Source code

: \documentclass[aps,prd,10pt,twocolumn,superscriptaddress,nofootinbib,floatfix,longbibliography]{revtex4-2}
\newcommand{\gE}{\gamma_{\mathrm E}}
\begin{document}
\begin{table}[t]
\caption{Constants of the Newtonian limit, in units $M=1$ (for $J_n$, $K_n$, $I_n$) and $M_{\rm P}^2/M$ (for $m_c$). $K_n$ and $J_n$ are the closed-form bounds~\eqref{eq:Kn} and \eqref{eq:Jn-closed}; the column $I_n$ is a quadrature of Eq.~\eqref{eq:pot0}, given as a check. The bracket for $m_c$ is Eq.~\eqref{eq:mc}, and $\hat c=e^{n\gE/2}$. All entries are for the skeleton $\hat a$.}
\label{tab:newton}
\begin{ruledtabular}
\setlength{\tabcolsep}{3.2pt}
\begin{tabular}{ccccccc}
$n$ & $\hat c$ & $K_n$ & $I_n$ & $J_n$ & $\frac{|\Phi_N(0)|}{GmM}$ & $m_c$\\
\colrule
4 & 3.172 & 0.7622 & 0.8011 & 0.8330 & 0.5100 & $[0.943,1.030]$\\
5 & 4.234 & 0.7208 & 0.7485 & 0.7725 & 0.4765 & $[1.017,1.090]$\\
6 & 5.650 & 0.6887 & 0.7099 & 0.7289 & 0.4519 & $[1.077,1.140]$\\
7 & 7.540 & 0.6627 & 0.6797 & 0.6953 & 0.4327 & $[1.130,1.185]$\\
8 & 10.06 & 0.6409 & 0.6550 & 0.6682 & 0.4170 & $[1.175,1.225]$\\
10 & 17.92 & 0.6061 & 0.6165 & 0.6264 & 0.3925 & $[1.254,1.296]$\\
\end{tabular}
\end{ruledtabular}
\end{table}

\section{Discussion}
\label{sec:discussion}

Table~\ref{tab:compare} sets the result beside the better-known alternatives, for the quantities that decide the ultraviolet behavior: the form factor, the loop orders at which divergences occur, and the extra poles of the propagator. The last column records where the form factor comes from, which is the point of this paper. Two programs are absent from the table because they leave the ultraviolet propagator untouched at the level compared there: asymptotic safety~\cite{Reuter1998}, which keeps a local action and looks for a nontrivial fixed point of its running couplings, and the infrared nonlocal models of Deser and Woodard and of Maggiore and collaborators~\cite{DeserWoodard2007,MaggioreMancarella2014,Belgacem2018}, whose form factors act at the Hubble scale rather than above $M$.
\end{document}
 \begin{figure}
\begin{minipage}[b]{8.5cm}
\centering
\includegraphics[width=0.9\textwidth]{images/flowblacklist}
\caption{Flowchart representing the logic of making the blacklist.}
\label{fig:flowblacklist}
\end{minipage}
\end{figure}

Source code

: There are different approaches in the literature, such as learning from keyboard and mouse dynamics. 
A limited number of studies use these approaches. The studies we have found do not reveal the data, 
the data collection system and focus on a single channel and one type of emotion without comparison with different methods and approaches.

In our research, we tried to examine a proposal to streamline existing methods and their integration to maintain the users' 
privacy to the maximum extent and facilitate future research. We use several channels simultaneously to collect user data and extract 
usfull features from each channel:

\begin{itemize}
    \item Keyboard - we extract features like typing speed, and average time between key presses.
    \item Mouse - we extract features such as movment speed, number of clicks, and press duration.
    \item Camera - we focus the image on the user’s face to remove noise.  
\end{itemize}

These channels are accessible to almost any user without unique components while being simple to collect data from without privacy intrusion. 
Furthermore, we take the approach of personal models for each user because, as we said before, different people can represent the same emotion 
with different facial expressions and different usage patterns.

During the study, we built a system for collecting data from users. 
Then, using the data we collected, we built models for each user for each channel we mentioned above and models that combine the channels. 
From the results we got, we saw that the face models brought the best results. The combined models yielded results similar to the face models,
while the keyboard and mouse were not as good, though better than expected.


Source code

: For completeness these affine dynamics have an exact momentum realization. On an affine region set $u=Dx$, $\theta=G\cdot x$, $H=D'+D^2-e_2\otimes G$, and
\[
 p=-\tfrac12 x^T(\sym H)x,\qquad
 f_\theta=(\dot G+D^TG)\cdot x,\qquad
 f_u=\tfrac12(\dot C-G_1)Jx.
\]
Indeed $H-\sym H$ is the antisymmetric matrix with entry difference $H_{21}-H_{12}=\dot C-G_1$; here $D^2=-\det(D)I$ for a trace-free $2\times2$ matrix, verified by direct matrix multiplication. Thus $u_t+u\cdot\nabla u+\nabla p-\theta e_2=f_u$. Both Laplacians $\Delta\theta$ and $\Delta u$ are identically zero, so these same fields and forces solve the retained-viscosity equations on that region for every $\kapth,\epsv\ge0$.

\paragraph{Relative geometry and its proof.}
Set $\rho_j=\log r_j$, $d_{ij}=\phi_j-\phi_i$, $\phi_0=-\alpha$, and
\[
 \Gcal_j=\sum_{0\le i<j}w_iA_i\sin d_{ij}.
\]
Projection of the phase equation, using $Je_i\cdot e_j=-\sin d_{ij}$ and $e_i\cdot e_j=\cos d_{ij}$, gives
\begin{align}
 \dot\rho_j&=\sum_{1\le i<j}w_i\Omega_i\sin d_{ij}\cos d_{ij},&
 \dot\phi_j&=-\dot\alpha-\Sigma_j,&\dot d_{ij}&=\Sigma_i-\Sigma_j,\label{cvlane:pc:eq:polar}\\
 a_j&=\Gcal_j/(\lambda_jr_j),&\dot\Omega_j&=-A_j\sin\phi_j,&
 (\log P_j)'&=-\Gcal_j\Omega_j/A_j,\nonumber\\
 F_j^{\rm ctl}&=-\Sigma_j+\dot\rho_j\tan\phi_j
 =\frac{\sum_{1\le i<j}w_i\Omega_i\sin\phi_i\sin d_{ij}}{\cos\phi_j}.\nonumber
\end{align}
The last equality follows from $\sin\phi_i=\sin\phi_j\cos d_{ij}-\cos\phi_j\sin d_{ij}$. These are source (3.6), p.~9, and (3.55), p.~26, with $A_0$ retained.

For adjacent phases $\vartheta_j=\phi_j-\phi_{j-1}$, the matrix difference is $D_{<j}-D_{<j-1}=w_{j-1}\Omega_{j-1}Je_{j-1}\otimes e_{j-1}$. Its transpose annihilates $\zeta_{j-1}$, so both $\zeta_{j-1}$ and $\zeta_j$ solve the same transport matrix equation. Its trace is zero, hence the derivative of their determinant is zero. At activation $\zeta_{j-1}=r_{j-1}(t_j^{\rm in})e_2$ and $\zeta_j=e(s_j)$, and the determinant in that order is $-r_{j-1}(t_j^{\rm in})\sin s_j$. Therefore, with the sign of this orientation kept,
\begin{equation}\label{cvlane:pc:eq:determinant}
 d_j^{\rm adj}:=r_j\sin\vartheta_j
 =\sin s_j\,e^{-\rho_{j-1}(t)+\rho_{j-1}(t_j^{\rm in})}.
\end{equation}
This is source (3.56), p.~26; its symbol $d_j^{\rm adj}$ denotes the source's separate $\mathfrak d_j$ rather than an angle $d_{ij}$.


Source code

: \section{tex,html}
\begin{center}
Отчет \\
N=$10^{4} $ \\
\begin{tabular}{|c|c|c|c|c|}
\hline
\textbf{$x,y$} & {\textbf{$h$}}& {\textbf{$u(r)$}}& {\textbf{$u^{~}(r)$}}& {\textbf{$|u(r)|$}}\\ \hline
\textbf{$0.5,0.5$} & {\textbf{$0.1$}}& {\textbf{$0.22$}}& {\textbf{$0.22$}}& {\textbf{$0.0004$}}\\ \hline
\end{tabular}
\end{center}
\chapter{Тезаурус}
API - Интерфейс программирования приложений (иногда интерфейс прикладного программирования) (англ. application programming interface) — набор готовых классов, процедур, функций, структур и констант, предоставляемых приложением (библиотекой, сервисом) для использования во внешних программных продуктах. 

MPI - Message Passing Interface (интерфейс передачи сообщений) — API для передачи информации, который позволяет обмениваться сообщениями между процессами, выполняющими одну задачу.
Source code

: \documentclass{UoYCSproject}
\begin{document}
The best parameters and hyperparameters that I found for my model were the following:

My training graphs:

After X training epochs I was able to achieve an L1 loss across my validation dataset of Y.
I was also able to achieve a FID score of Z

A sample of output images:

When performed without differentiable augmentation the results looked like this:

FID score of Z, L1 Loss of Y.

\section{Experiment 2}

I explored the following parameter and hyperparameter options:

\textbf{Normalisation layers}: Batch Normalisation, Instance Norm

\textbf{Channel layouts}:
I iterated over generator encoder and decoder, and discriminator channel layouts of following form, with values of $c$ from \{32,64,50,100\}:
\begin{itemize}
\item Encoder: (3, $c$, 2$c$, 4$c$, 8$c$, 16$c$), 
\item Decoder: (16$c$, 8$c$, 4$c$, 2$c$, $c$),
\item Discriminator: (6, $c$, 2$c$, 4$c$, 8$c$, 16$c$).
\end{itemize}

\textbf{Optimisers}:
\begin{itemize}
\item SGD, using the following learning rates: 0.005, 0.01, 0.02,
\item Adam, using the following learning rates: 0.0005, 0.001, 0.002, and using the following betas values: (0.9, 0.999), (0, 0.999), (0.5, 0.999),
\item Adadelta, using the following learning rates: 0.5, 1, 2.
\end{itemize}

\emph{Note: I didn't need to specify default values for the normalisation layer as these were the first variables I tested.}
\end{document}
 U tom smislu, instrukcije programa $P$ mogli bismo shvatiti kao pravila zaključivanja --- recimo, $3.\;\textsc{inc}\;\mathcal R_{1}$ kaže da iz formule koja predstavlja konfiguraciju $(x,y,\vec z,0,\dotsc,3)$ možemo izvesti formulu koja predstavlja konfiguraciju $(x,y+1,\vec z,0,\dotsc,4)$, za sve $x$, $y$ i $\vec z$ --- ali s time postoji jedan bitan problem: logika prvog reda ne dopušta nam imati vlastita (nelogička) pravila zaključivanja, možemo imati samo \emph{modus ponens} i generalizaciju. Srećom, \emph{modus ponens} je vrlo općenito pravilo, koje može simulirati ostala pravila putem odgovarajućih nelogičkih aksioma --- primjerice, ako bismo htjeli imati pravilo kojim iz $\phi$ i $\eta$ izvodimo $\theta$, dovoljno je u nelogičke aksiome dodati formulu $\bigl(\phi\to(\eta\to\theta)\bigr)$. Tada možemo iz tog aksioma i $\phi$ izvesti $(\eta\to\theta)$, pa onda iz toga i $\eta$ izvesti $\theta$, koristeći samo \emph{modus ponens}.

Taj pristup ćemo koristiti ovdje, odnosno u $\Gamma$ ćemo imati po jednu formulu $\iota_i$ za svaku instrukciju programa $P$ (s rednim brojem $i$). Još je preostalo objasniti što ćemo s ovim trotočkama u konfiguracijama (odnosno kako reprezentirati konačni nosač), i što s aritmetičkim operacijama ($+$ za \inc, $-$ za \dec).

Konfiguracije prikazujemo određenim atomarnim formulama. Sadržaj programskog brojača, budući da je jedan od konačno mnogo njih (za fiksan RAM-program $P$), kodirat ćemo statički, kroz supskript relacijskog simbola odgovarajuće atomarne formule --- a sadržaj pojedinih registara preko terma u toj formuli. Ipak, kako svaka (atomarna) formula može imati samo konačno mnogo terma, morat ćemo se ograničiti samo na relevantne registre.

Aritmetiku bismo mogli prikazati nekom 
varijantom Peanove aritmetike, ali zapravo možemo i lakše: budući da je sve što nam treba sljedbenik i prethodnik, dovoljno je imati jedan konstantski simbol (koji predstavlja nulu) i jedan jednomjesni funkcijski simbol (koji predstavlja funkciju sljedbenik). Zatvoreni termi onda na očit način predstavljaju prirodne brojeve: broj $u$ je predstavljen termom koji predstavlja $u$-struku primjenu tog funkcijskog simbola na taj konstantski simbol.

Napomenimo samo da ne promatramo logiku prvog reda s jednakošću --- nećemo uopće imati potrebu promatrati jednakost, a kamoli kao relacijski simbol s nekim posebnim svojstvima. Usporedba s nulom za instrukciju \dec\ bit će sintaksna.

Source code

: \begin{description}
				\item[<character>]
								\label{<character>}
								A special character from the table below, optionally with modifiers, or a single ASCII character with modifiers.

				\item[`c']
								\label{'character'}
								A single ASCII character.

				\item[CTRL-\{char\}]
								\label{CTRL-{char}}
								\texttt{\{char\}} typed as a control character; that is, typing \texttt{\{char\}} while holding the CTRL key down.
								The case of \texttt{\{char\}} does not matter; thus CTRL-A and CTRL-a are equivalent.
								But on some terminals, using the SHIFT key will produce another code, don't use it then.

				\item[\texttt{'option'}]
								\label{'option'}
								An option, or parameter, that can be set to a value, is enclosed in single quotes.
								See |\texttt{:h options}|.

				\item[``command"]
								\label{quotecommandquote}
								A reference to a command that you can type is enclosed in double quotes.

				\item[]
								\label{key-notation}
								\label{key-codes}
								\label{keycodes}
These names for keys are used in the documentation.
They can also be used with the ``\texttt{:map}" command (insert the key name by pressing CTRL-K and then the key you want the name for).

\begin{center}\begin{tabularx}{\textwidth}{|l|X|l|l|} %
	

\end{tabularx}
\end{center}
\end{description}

# # # # #

Begin with the line holding "A single ASCII character." and end with the last line of the material. Write out those lines exactly, and only those.

## Written solution:
								A single ASCII character.

				\item[CTRL-\{char\}]
								\label{CTRL-{char}}
								\texttt{\{char\}} typed as a control character; that is, typing \texttt{\{char\}} while holding the CTRL key down.
								The case of \texttt{\{char\}} does not matter; thus CTRL-A and CTRL-a are equivalent.
								But on some terminals, using the SHIFT key will produce another code, don't use it then.

				\item[\texttt{'option'}]
								\label{'option'}
								An option, or parameter, that can be set to a value, is enclosed in single quotes.
								See |\texttt{:h options}|.

				\item[``command"]
								\label{quotecommandquote}
								A reference to a command that you can type is enclosed in double quotes.

				\item[]
								\label{key-notation}
								\label{key-codes}
								\label{keycodes}
These names for keys are used in the documentation.
They can also be used with the ``\texttt{:map}" command (insert the key name by pressing CTRL-K and then the key you want the name for).

\begin{center}\begin{tabularx}{\textwidth}{|l|X|l|l|} %
	

\end{tabularx}
\end{center}
\end{description}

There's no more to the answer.